YOUR ASSIGNMENT:
Scan the records for the string "Verified"; copy each line where it occurs.

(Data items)
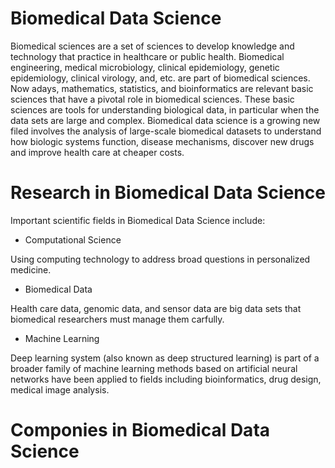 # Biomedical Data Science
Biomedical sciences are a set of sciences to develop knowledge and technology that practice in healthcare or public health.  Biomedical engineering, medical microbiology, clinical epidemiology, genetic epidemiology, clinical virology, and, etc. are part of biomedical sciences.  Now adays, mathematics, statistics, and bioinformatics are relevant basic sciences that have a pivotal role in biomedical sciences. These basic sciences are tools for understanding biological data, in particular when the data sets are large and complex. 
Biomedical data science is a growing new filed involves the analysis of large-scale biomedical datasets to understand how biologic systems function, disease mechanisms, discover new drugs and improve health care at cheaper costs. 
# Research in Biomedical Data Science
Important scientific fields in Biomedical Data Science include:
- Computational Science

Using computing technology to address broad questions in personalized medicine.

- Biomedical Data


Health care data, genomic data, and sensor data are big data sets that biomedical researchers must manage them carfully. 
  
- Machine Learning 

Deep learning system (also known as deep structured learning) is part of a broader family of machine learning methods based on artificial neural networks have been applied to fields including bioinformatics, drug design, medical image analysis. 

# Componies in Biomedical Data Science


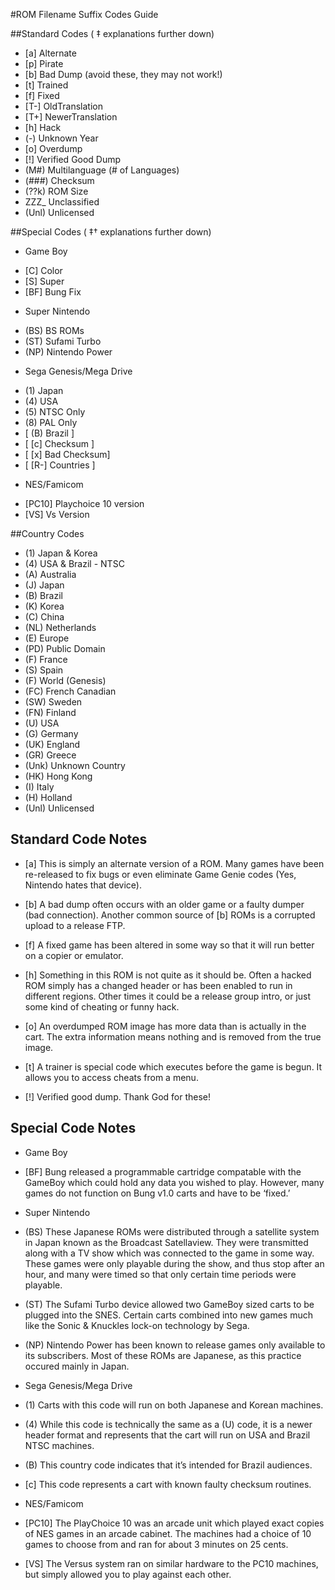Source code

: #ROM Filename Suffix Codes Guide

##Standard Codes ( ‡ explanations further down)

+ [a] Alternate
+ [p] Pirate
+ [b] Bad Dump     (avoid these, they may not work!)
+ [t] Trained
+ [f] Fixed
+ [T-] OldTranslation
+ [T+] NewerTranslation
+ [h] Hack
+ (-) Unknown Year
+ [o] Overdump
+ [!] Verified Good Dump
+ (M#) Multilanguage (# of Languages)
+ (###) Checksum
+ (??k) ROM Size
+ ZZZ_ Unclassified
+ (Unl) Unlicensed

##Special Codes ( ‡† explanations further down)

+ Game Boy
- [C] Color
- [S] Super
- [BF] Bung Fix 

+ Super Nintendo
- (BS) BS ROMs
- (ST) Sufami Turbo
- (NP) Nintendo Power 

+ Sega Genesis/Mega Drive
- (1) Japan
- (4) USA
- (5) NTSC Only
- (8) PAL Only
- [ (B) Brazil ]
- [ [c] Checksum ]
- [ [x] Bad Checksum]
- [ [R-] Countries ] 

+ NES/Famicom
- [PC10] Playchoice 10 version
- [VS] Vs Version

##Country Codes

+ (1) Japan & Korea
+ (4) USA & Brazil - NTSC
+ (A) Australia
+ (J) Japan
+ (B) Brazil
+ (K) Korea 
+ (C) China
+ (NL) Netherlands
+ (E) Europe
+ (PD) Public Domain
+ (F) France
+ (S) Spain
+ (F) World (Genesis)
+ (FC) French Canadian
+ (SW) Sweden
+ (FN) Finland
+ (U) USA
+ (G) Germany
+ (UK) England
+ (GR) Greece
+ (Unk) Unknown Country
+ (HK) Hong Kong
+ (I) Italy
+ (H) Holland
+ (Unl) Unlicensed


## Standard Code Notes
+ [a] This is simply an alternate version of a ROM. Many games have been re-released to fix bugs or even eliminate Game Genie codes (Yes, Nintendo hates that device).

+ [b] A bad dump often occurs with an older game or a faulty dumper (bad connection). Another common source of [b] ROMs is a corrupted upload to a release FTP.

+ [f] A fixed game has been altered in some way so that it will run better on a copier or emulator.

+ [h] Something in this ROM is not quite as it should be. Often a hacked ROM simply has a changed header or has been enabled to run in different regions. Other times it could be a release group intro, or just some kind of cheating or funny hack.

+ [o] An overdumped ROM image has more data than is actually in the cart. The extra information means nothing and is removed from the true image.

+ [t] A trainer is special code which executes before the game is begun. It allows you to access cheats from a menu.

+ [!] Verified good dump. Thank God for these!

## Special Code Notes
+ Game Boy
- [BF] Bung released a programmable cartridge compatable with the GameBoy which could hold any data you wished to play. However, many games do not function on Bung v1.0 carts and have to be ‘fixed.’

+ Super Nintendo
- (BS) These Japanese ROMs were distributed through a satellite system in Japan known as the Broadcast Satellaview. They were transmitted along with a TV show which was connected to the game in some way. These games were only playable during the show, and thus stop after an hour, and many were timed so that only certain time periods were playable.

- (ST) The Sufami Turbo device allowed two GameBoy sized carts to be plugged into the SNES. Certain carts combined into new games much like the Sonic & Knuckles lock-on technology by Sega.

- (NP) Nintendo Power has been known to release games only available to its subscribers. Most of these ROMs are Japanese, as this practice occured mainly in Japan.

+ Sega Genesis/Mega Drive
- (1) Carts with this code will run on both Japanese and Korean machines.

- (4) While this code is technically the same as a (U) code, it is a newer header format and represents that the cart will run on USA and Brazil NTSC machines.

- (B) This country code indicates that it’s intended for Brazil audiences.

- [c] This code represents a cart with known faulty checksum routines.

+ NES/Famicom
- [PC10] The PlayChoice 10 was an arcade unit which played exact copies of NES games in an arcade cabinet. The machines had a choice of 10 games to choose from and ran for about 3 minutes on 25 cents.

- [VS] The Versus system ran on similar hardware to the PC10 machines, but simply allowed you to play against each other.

RESULT:
+ [!] Verified Good Dump
+ [!] Verified good dump. Thank God for these!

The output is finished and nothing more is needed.